前述の課題解決の鍵を握るのは、新たなテクノロジーの活用である。AI・IoT等の活用を通じて人流・物流を含むモビリティサービスを高度化するとともに、将来的には自動運転技術を融合することで、我が国の道路交通分野が直面する課題の解決が本格的に進展することが期待される。そのためには、新たなモビリティサービスの活性化と自動運転の社会実装を別個の取組とみなすのではなく、課題解決に向けた両輪と捉え、官民が一体となって検討を進めていくことが重要である。

自動運転により実現する社会像

急速に技術開発が進展している自動運転技術は、人間による運転と比べより安全で円滑な運転を可能とすることが期待され、将来的には、我が国で生じている道路交通に関する様々な課題を解決することが期待されている。

例えば、運転操作や安全確認を補助したり、さらには自動運転移動サービスを提供する自動運転車の実用化が進むことで、高齢者に関わる交通事故を削減したり、また高齢になっても安全に運転を続けやすい状況を生み出すなど、高齢者にとって安全安心で快適な移動を実現することが期待できる。

また、高齢化が進む地方、中山間地域や高度成長期に整備され老朽化した大規模住宅団地(オールドニュータウン)など、高齢化が進み人口が減少している地域等では、自動運転車による新しい移動サービスが誕生することで移動手段を確保することが期待できる。

さらに、物流サービス等における自動運転車の実現により、運転者の負担を軽減したり、必要な運転者の数を減らしたりすることなどで、運転者不足の課題を解決することが期待できる。

このように、自動運転技術によって、我が国が抱える道路交通に関する多くの課題解決が期待される。加えて、自動運転車の実用化が進むことで、以下のようなことが期待される。
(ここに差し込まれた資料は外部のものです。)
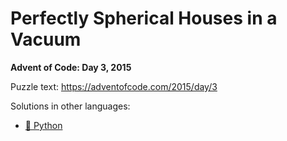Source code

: # Perfectly Spherical Houses in a Vacuum

**Advent of Code: Day 3, 2015**

Puzzle text: https://adventofcode.com/2015/day/3

Solutions in other languages:

- [🐍 Python](../../../../python/2015/03_perfectly_spherical_houses_in_a_vacuum)
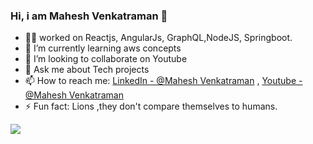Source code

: ### Hi, i am Mahesh Venkatraman 👋

- 👨‍💻 worked on Reactjs, AngularJs, GraphQL,NodeJS, Springboot.
- 🌱 I’m currently learning aws concepts
- 👯 I’m looking to collaborate on Youtube
- 💬 Ask me about Tech projects
- 📫 How to reach me: [LinkedIn - @Mahesh Venkatraman](https://linkedin.com/in/maheshvee23) , [Youtube - @Mahesh Venkatraman](https://www.youtube.com/channel/UCbfPcGz9pp_bs8RBPYyD-pw)
- ⚡ Fun fact: Lions ,they don't compare themselves to humans.

<img src="https://github-readme-stats.vercel.app/api?username=mvtram&&show_icons=true&title_color=ffffff&icon_color=bb2acf&text_color=daf7dc&bg_color=191919">
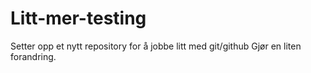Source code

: # Litt-mer-testing
Setter opp et nytt  repository for å jobbe litt med git/github
Gjør en liten forandring.
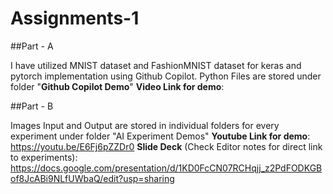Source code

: # Assignments-1

##Part - A

I have utilized MNIST dataset and FashionMNIST dataset for keras and pytorch implementation using Github Copilot.
Python Files are stored under folder "**Github Copilot Demo**"
**Video Link for demo**: 

##Part - B

Images Input and Output are stored in individual folders for every experiment under folder "AI Experiment Demos"
**Youtube Link for demo**: https://youtu.be/E6Fj6pZZDr0
**Slide Deck** (Check Editor notes for direct link to experiments): https://docs.google.com/presentation/d/1KD0FcCN07RCHqjj_z2PdFODKGBof8JcABi9NLfUWbaQ/edit?usp=sharing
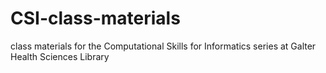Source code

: # CSI-class-materials
class materials for the Computational Skills for Informatics series at Galter Health Sciences Library
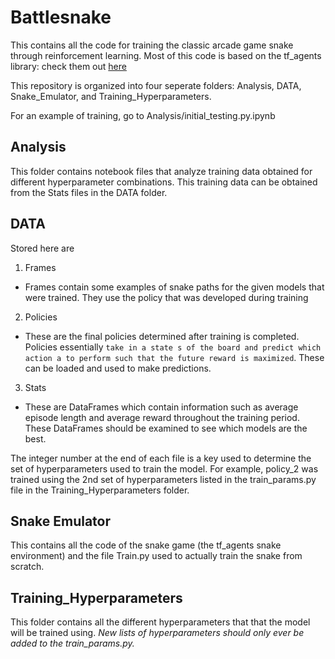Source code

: # Battlesnake 

This contains all the code for training the classic arcade game snake through reinforcement learning. Most of this code is based on the tf_agents library: check them out [here](https://github.com/tensorflow/agents)

This repository is organized into four seperate folders: Analysis, DATA, Snake_Emulator, and Training_Hyperparameters.

For an example of training, go to Analysis/initial_testing.py.ipynb

## Analysis

This folder contains notebook files that analyze training data obtained for different hyperparameter combinations. This training data can be obtained from the Stats files in the DATA folder.

## DATA

Stored here are

1. Frames
* Frames contain some examples of snake paths for the given models that were trained. They use the policy that was developed during training
2. Policies
* These are the final policies determined after training is completed. Policies essentially `take in a state s of the board and predict which action a to perform such that the future reward is maximized`. These can be loaded and used to make predictions.
3. Stats
* These are DataFrames which contain information such as average episode length and average reward throughout the training period. These DataFrames should be examined to see which models are the best.

The integer number at the end of each file is a key used to determine the set of hyperparameters used to train the model. For example, policy_2 was trained using the 2nd set of hyperparameters listed in the train_params.py file in the Training_Hyperparameters folder.

## Snake Emulator

This contains all the code of the snake game (the tf_agents snake environment) and the file Train.py used to actually train the snake from scratch.

## Training_Hyperparameters

This folder contains all the different hyperparameters that that the model will be trained using. *New lists of hyperparameters should only ever be added to the train_params.py.*
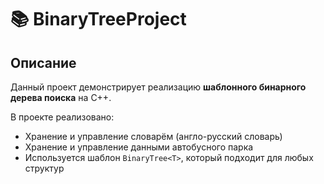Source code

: # 📚 BinaryTreeProject

## Описание

Данный проект демонстрирует реализацию **шаблонного бинарного дерева поиска** на C++.

В проекте реализовано:
- Хранение и управление словарём (англо-русский словарь)
- Хранение и управление данными автобусного парка
- Используется шаблон `BinaryTree<T>`, который подходит для любых структур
i. 交通事故の削減や渋滞緩和等による、より安全かつ円滑な道路交通社会の実現

安全で安心な移動ができること、さらにその移動が、円滑で快適なものであることを、多くの人々が望み続けている。交通事故の多くが運転者のミスに起因していることを踏まえれば、自動運転車が普及することで、将来的には交通事故件数が大きく削減されることが期待できる。また高速道路での交通渋滞は、上り坂などの地点において車の速度が自然に低下し、車間が詰まることで後続の車両がブレーキを踏むなどにより円滑な交通の流れを作れなくなったことにより引き起こされることが多い。しかし自動運転車が普及し、さらに車両同士が通信を行う車車間通信やインフラ・車が通信を行う路車間通信等により、急激な速度変化のない円滑な交通流を生み出すことで、将来的には交通渋滞を緩和することが期待される。渋滞を緩和し、円滑な交通を生み出すことは、運転者にとって快適な運転環境をもたらすだけでなく、急増している物流を担うトラック等にとっても、迅速で時間に正確な輸送を可能とする交通環境をもたらすことができる。これにより、物流の効率化が期待されるとともに、例えば生鮮食料品等の輸送時間が品質に大きく影響する商品の輸送にも、好影響を与えることが期待できる。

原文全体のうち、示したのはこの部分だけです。